What the task requires:
The full listing is to be transcribed exactly, with each picture left out.

Working data:

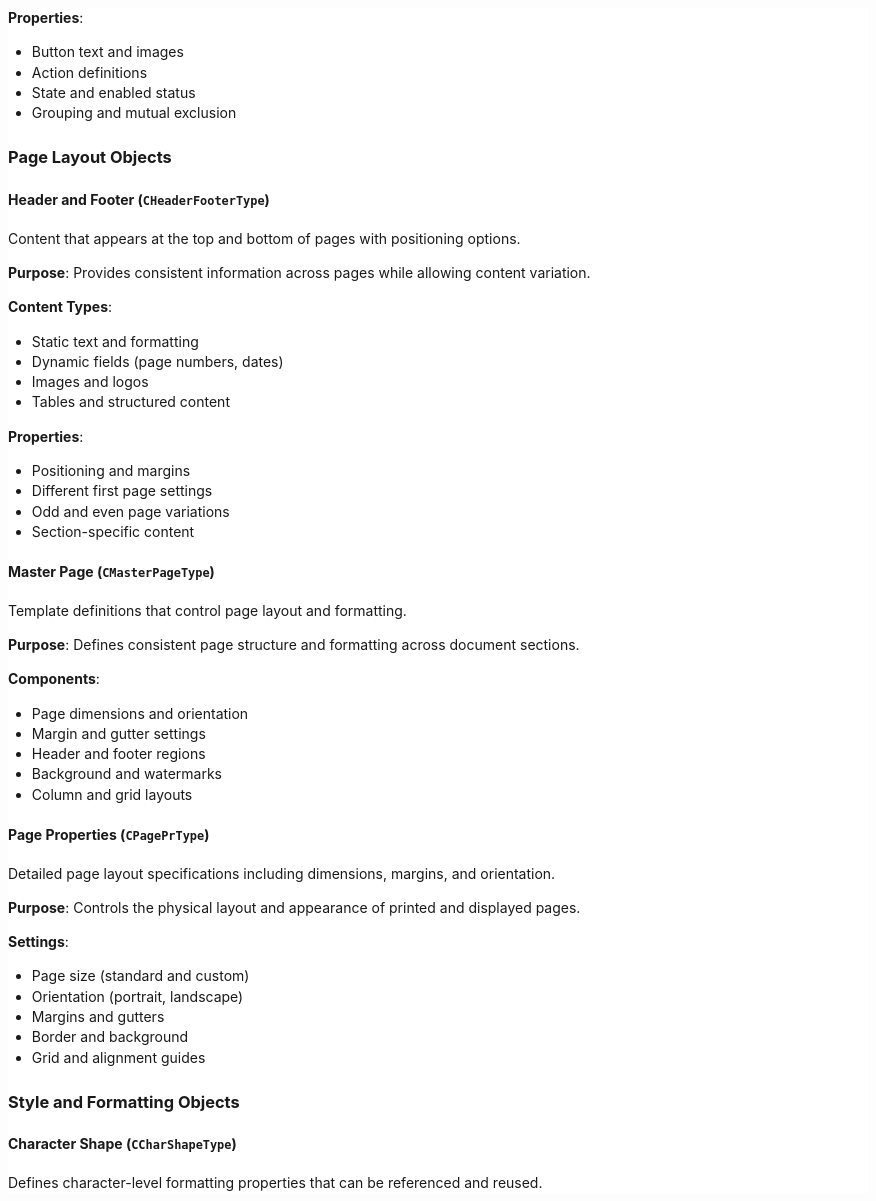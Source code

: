 **Properties**:
- Button text and images
- Action definitions
- State and enabled status
- Grouping and mutual exclusion

### Page Layout Objects

#### Header and Footer (`CHeaderFooterType`)
Content that appears at the top and bottom of pages with positioning options.

**Purpose**: Provides consistent information across pages while allowing content variation.

**Content Types**:
- Static text and formatting
- Dynamic fields (page numbers, dates)
- Images and logos
- Tables and structured content

**Properties**:
- Positioning and margins
- Different first page settings
- Odd and even page variations
- Section-specific content

#### Master Page (`CMasterPageType`)
Template definitions that control page layout and formatting.

**Purpose**: Defines consistent page structure and formatting across document sections.

**Components**:
- Page dimensions and orientation
- Margin and gutter settings
- Header and footer regions
- Background and watermarks
- Column and grid layouts

#### Page Properties (`CPagePrType`)
Detailed page layout specifications including dimensions, margins, and orientation.

**Purpose**: Controls the physical layout and appearance of printed and displayed pages.

**Settings**:
- Page size (standard and custom)
- Orientation (portrait, landscape)
- Margins and gutters
- Border and background
- Grid and alignment guides

### Style and Formatting Objects

#### Character Shape (`CCharShapeType`)
Defines character-level formatting properties that can be referenced and reused.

Task answer:
Source code

: **Properties**:
- Button text and images
- Action definitions
- State and enabled status
- Grouping and mutual exclusion

### Page Layout Objects

#### Header and Footer (`CHeaderFooterType`)
Content that appears at the top and bottom of pages with positioning options.

**Purpose**: Provides consistent information across pages while allowing content variation.

**Content Types**:
- Static text and formatting
- Dynamic fields (page numbers, dates)
- Images and logos
- Tables and structured content

**Properties**:
- Positioning and margins
- Different first page settings
- Odd and even page variations
- Section-specific content

#### Master Page (`CMasterPageType`)
Template definitions that control page layout and formatting.

**Purpose**: Defines consistent page structure and formatting across document sections.

**Components**:
- Page dimensions and orientation
- Margin and gutter settings
- Header and footer regions
- Background and watermarks
- Column and grid layouts

#### Page Properties (`CPagePrType`)
Detailed page layout specifications including dimensions, margins, and orientation.

**Purpose**: Controls the physical layout and appearance of printed and displayed pages.

**Settings**:
- Page size (standard and custom)
- Orientation (portrait, landscape)
- Margins and gutters
- Border and background
- Grid and alignment guides

### Style and Formatting Objects

#### Character Shape (`CCharShapeType`)
Defines character-level formatting properties that can be referenced and reused.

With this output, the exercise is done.